Si Jacques Tison peint la peinture, l’artiste n’oublie pas le monde dans un système auto-référent. C’est sans doute pour cette attention particulière au monde que l’artiste reste attaché au motif, au monde visible et au paysage. Des œuvres récentes de l’artiste présentent des habitats précaires, tentes, lieux de belligérance, évoquant le drame et les conditions de vie des personnes migrantes. Touchant à l’abstraction et à un certain formalisme, la peinture de Jacques Tison s’avère finalement politique, toujours sensible aux événements tragiques du monde. Si ses œuvres nous invitent à une contemplation des formes et des couleurs, de toile en toile, de série en série, l’artiste poursuit une perspective, remettant à chaque fois en question les pouvoirs de la peinture à « dire le monde » parfois dans toute sa dureté. Non dénuée d’une réflexion politique sur l’état du monde qui infléchit son travail à mesure qu’il avance, Jacques Tison évoque pour moi l’image éternelle du peintre qui ne cesse de repenser la place de l’être humain dans la nature et l’histoire. La présence des architectures dans les œuvres de Jacques Tison est peut-être symptomatique de cette recherche fondamentale d’habiter le monde. Tout en étant ouverte aux tourments de l’actualité, sa peinture est animée par un étonnement qui traverse l’histoire de l’art et de la pensée. Déjouant l’enfermement de la répétition du même, Jacques Tison est un artiste qui doute et fait de son doute un acte créateur. Cette inquiétude du peintre offre une œuvre qui ne cesse d’explorer de nouveaux sentiers tout en poursuivant le même dessein. Sans aucune certitude et prétention, son œuvre nous incite à un questionnement ontologique sur l’existence même des choses. Il y a une démarche toute phénoménologique dans cette quête du peintre de chercher à saisir quelque chose d’une vérité de la perception. Le doute profond qui caractérise son travail pourrait sembler une faiblesse. Il est en réalité une force, celle de ne présumer de rien, de n’avoir pas la prétention de savoir. C’est peut-être là que réside la beauté de sa démarche de léguer à l’avenir l’histoire d’un être qui doute.
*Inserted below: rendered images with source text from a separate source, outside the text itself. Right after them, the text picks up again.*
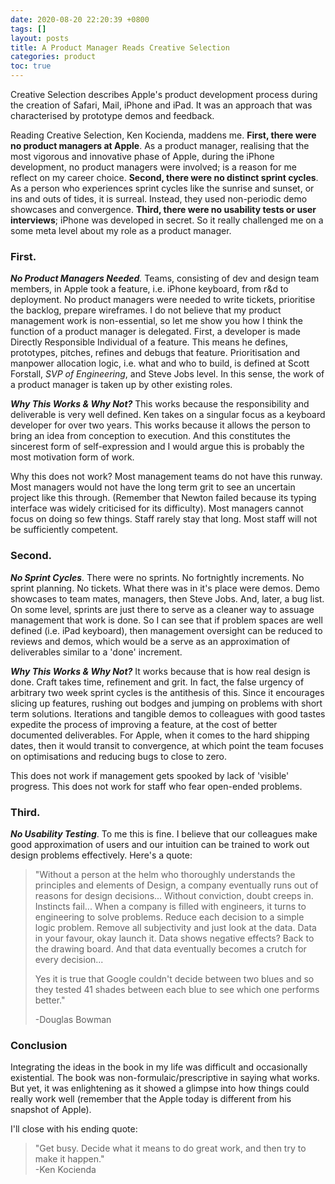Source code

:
 ```yaml
---
date: 2020-08-20 22:20:39 +0800
tags: []
layout: posts
title: A Product Manager Reads Creative Selection
categories: product
toc: true
---
```

Creative Selection describes Apple's product development process during the creation of Safari, Mail, iPhone and iPad. It was an approach that was characterised by prototype demos and feedback.

Reading Creative Selection, Ken Kocienda, maddens me. **First, there were no product managers at Apple**. As a product manager, realising that the most vigorous and innovative phase of Apple, during the iPhone development, no product managers were involved; is a reason for me reflect on my career choice. **Second, there were no distinct sprint cycles**. As a person who experiences sprint cycles like the sunrise and sunset, or ins and outs of tides, it is surreal. Instead, they used non-periodic demo showcases and convergence. **Third, there were no usability tests or user interviews**; iPhone was developed in secret. So it really challenged me on a some meta level about my role as a product manager.

### First.

**_No Product Managers Needed_**_._ Teams, consisting of dev and design team members, in Apple took a feature, i.e. iPhone keyboard, from r&d to deployment. No product managers were needed to write tickets, prioritise the backlog, prepare wireframes. I do not believe that my product management work is non-essential, so let me show you how I think the function of a product manager is delegated. First, a developer is made Directly Responsible Individual of a feature. This means he defines, prototypes, pitches, refines and debugs that feature. Prioritisation and manpower allocation logic, i.e. what and who to build, is defined at Scott Forstall, _SVP of Engineering_, and Steve Jobs level. In this sense, the work of a product manager is taken up by other existing roles.

**_Why This Works & Why Not?_** This works because the responsibility and deliverable is very well defined. Ken takes on a singular focus as a keyboard developer for over two years. This works because it allows the person to bring an idea from conception to execution. And this constitutes the sincerest form of self-expression and I would argue this is probably the most motivation form of work. 

Why this does not work? Most management teams do not have this runway. Most managers would not have the long term grit to see an uncertain project like this through. (Remember that Newton failed because its typing interface was widely criticised for its difficulty). Most managers cannot focus on doing so few things. Staff rarely stay that long. Most staff will not be sufficiently competent.

### Second. 

**_No Sprint Cycles_**. There were no sprints. No fortnightly increments. No sprint planning. No tickets. What there was in it's place were demos. Demo showcases to team mates, managers, then Steve Jobs. And, later, a bug list. On some level, sprints are just there to serve as a cleaner way to assuage management that work is done. So I can see that if problem spaces are well defined (i.e. iPad keyboard), then management oversight can be reduced to reviews and demos, which would be a serve as an approximation of deliverables similar to a 'done' increment.

**_Why This Works & Why Not?_** It works because that is how real design is done. Craft takes time, refinement and grit. In fact, the false urgency of arbitrary two week sprint cycles is the antithesis of this. Since it encourages slicing up features, rushing out bodges and jumping on problems with short term solutions. Iterations and tangible demos to colleagues with good tastes expedite the process of improving a feature, at the cost of better documented deliverables. For Apple, when it comes to the hard shipping dates, then it would transit to convergence, at which point the team focuses on optimisations and reducing bugs to close to zero. 

This does not work if management gets spooked by lack of 'visible' progress. This does not work for staff who fear open-ended problems. 

### Third.

**_No Usability Testing_**. To me this is fine. I believe that our colleagues make good approximation of users and our intuition can be trained to work out design problems effectively. Here's a quote:

> "Without a person at the helm who thoroughly understands the principles and elements of Design, a company eventually runs out of reasons for design decisions... Without conviction, doubt creeps in. Instincts fail... When a company is filled with engineers, it turns to engineering to solve problems. Reduce each decision to a simple logic problem. Remove all subjectivity and just look at the data. Data in your favour, okay launch it. Data shows negative effects? Back to the drawing board. And that data eventually becomes a crutch for every decision...
>
> Yes it is true that Google couldn't decide between two blues and so they tested 41 shades between each blue to see which one performs better."
>
> \-Douglas Bowman

### Conclusion

Integrating the ideas in the book in my life was difficult and occasionally existential. The book was non-formulaic/prescriptive in saying what works. But yet, it was enlightening as it showed a glimpse into how things could really work well (remember that the Apple today is different from his snapshot of Apple). 

I'll close with his ending quote:

> "Get busy. Decide what it means to do great work, and then try to make it happen."  
> \-Ken Kocienda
                                                                                                                                                                                                                  Jérôme Carrié

                                                                                                                                                                                                                         Mai 2024

                                                                                                                                                                                                                        

 

 

 

 Documents exposition Fondation Espace Ecureuil .Toulouse 2022

 

"La fiction me suit comme une ombre, alors que tout ce que je voudrais c'est dormir."

 

Ce qui fait sens pour l'artiste jacques Tison, dans cette phrase, devenue titre de l'exposition et extraite du Livre de l'intranquillité de Fernando Pessoa, c'est le mot fiction.

 

Qu'est ce que le peintre se raconte comme histoire, en peignant sa toile?

 

Jacques Tison se nourrit du paysage qui l'environne et des images qu'il croise ici et là, suivant diverses sources inspirantes: l'architecture, le graphisme...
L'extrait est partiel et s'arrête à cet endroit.